# Material supplied
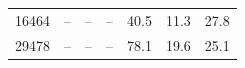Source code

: \begin{tabular}{r | r r r | r r r}
         16464  &              --  &              --  &              --  &      \num{40.5}  &      \num{11.3}  &      \num{27.8} \\ 
         29478  &              --  &              --  &              --  &      \num{78.1}  &      \num{19.6}  &      \num{25.1} \\ 
\bottomrule
\end{tabular}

# Problem details
Can you repeat every record above exactly, apart from the pictures?

# Solution below
Source code

: \begin{tabular}{r | r r r | r r r}
         16464  &              --  &              --  &              --  &      \num{40.5}  &      \num{11.3}  &      \num{27.8} \\ 
         29478  &              --  &              --  &              --  &      \num{78.1}  &      \num{19.6}  &      \num{25.1} \\ 
\bottomrule
\end{tabular}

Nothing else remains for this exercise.